» PROBLEM TO SOLVE
A verbatim repeat of the lines below is required, with the pictures removed.

» INPUT DATA
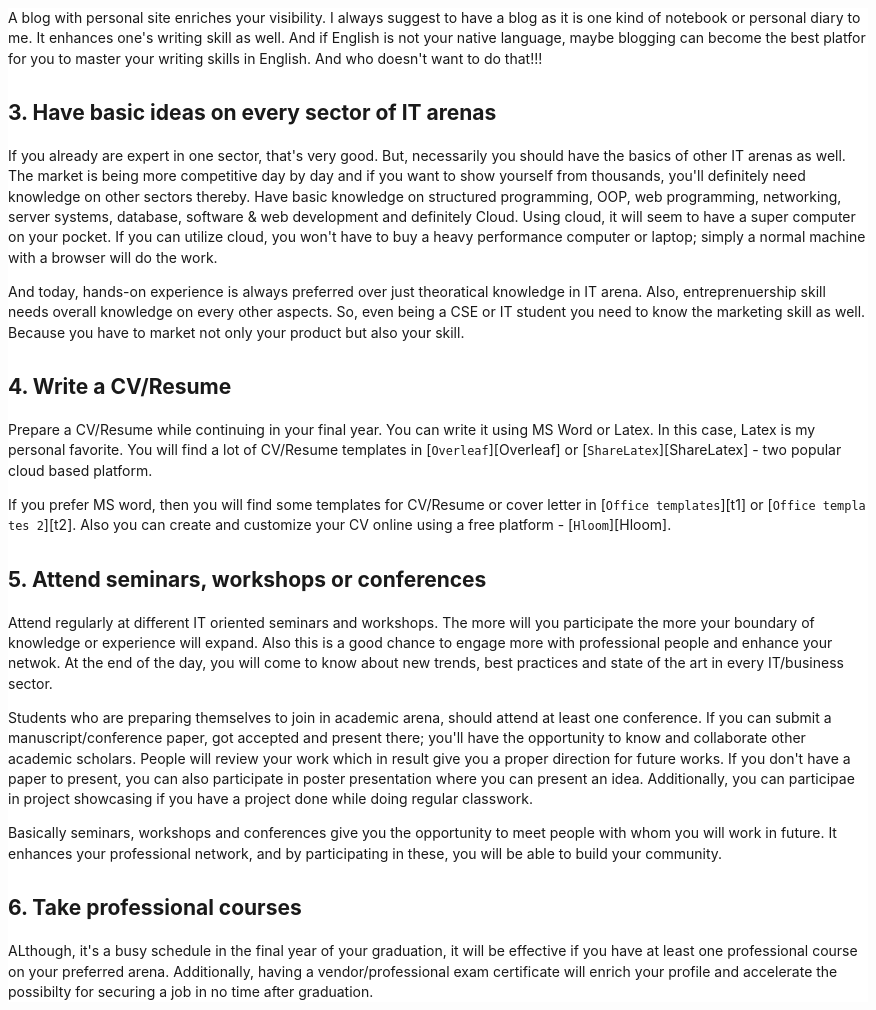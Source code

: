 A blog with personal site enriches your visibility. I always suggest to have a blog as it is one kind of notebook or personal diary to me. It enhances one's writing skill as well. And if English is not your native language, maybe blogging can become the best platfor for you to master your writing skills in English. And who doesn't want to do that!!! 


## 3. Have basic ideas on every sector of IT arenas
If you already are expert in one sector, that's very good. But, necessarily you should have the basics of other IT arenas as well. The market is being more competitive day by day and if you want to show yourself from thousands, you'll definitely need knowledge on other sectors thereby. Have basic knowledge on structured programming, OOP, web programming, networking, server systems, database, software & web development and definitely Cloud. Using cloud, it will seem to have a super computer on your pocket. If you can utilize cloud, you won't have to buy a heavy performance computer or laptop; simply a normal machine with a browser will do the work. 

And today, hands-on experience is always preferred over just theoratical knowledge in IT arena. Also, entreprenuership skill needs overall knowledge on every other aspects. So, even being a CSE or IT student you need to know the marketing skill as well. Because you have to market not only your product but also your skill.

## 4. Write a CV/Resume
Prepare a CV/Resume while continuing in your final year. You can write it using MS Word or Latex. In this case, Latex is my personal favorite. You will find a lot of CV/Resume templates in [`Overleaf`][Overleaf] or [`ShareLatex`][ShareLatex] - two popular cloud based platform. 

If you prefer MS word, then you will find some templates for CV/Resume or cover letter in [`Office templates`][t1] or [`Office templates 2`][t2]. Also you can create and customize your CV online using a free platform - [`Hloom`][Hloom].

## 5. Attend seminars, workshops or conferences
Attend regularly at different IT oriented seminars and workshops. The more will you participate the more your boundary of knowledge or experience will expand. Also this is a good chance to engage more with professional people and enhance your netwok. At the end of the day, you will come to know about new trends, best practices and state of the art in every IT/business sector.

Students who are preparing themselves to join in academic arena, should attend at least one conference. If you can submit a manuscript/conference paper, got accepted and present there;  you'll have the opportunity to know and collaborate other academic scholars. People will review your work which in result give you a proper direction for future works. If you don't have a paper to present, you can also participate in poster presentation where you can present an idea. Additionally, you can participae in project showcasing if you have a project done while doing regular classwork. 

Basically seminars, workshops and conferences give you the opportunity to meet people with whom you will work in future. It enhances your professional network, and by participating in these, you will be able to build your community.

## 6. Take professional courses
ALthough, it's a busy schedule in the final year of your graduation, it will be effective if you have at least one professional course on your preferred arena. Additionally, having a vendor/professional exam certificate will enrich your profile and accelerate the possibilty for securing a job in no time after graduation. 


[^3]: [Why do programming competition contestants use C++ and Java?] (https://stackoverflow.com/questions/3380993/why-do-programming-competition-contestants-use-c-and-java)
[^4]: [Which language is better for competitive coding?] (https://discuss.codechef.com/questions/47211/which-language-is-better-for-competitive-coding)
[^5]: [Why do most people prefer C++ for competitive programming?] (https://www.quora.com/Why-do-most-people-prefer-C++-for-competitive-programming)
[^6]: [Why LinkedIn Is the Most Powerful Marketing Tool of the 21st Century](https://www.huffingtonpost.com/anfernee-chansamooth/why-linkedin-is-the-most-_b_5706017.html)
[Python programming]: https://www.python.org/
[R programming]: https://www.r-project.org/
[C++ programming]: https://isocpp.org
[PHP]: https://secure.php.net/
[MySQL]: https://www.mysql.com
[Overleaf]: https://www.overleaf.com/gallery/tagged/cv
[ShareLatex]: https://www.sharelatex.com/templates/cv-or-resume
[t1]: https://templates.office.com/en-us/CV-resume-TM00002021
[t2]: https://templates.office.com/en-us/Resumes-and-Cover-Letters
[Hloom]: http://www.hloom.com/resumes/
[Linkedin]: https://www.linkedin.com
[Huff]: https://www.huffingtonpost.com
[^1]: [6 inspirational success quotes reach highest goals] (https://buzz.strayer.edu/success-project/6-inspirational-success-quotes-reach-highest-goals/)
[^2]: [R vs Python for Data Science: The Winner is...] (https://www.kdnuggets.com/2015/05/r-vs-python-data-science.html)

» RESPONSE
Source code

: A blog with personal site enriches your visibility. I always suggest to have a blog as it is one kind of notebook or personal diary to me. It enhances one's writing skill as well. And if English is not your native language, maybe blogging can become the best platfor for you to master your writing skills in English. And who doesn't want to do that!!! 


## 3. Have basic ideas on every sector of IT arenas
If you already are expert in one sector, that's very good. But, necessarily you should have the basics of other IT arenas as well. The market is being more competitive day by day and if you want to show yourself from thousands, you'll definitely need knowledge on other sectors thereby. Have basic knowledge on structured programming, OOP, web programming, networking, server systems, database, software & web development and definitely Cloud. Using cloud, it will seem to have a super computer on your pocket. If you can utilize cloud, you won't have to buy a heavy performance computer or laptop; simply a normal machine with a browser will do the work. 

And today, hands-on experience is always preferred over just theoratical knowledge in IT arena. Also, entreprenuership skill needs overall knowledge on every other aspects. So, even being a CSE or IT student you need to know the marketing skill as well. Because you have to market not only your product but also your skill.

## 4. Write a CV/Resume
Prepare a CV/Resume while continuing in your final year. You can write it using MS Word or Latex. In this case, Latex is my personal favorite. You will find a lot of CV/Resume templates in [`Overleaf`][Overleaf] or [`ShareLatex`][ShareLatex] - two popular cloud based platform. 

If you prefer MS word, then you will find some templates for CV/Resume or cover letter in [`Office templates`][t1] or [`Office templates 2`][t2]. Also you can create and customize your CV online using a free platform - [`Hloom`][Hloom].

## 5. Attend seminars, workshops or conferences
Attend regularly at different IT oriented seminars and workshops. The more will you participate the more your boundary of knowledge or experience will expand. Also this is a good chance to engage more with professional people and enhance your netwok. At the end of the day, you will come to know about new trends, best practices and state of the art in every IT/business sector.

Students who are preparing themselves to join in academic arena, should attend at least one conference. If you can submit a manuscript/conference paper, got accepted and present there;  you'll have the opportunity to know and collaborate other academic scholars. People will review your work which in result give you a proper direction for future works. If you don't have a paper to present, you can also participate in poster presentation where you can present an idea. Additionally, you can participae in project showcasing if you have a project done while doing regular classwork. 

Basically seminars, workshops and conferences give you the opportunity to meet people with whom you will work in future. It enhances your professional network, and by participating in these, you will be able to build your community.

## 6. Take professional courses
ALthough, it's a busy schedule in the final year of your graduation, it will be effective if you have at least one professional course on your preferred arena. Additionally, having a vendor/professional exam certificate will enrich your profile and accelerate the possibilty for securing a job in no time after graduation. 


[^3]: [Why do programming competition contestants use C++ and Java?] (https://stackoverflow.com/questions/3380993/why-do-programming-competition-contestants-use-c-and-java)
[^4]: [Which language is better for competitive coding?] (https://discuss.codechef.com/questions/47211/which-language-is-better-for-competitive-coding)
[^5]: [Why do most people prefer C++ for competitive programming?] (https://www.quora.com/Why-do-most-people-prefer-C++-for-competitive-programming)
[^6]: [Why LinkedIn Is the Most Powerful Marketing Tool of the 21st Century](https://www.huffingtonpost.com/anfernee-chansamooth/why-linkedin-is-the-most-_b_5706017.html)
[Python programming]: https://www.python.org/
[R programming]: https://www.r-project.org/
[C++ programming]: https://isocpp.org
[PHP]: https://secure.php.net/
[MySQL]: https://www.mysql.com
[Overleaf]: https://www.overleaf.com/gallery/tagged/cv
[ShareLatex]: https://www.sharelatex.com/templates/cv-or-resume
[t1]: https://templates.office.com/en-us/CV-resume-TM00002021
[t2]: https://templates.office.com/en-us/Resumes-and-Cover-Letters
[Hloom]: http://www.hloom.com/resumes/
[Linkedin]: https://www.linkedin.com
[Huff]: https://www.huffingtonpost.com
[^1]: [6 inspirational success quotes reach highest goals] (https://buzz.strayer.edu/success-project/6-inspirational-success-quotes-reach-highest-goals/)
[^2]: [R vs Python for Data Science: The Winner is...] (https://www.kdnuggets.com/2015/05/r-vs-python-data-science.html)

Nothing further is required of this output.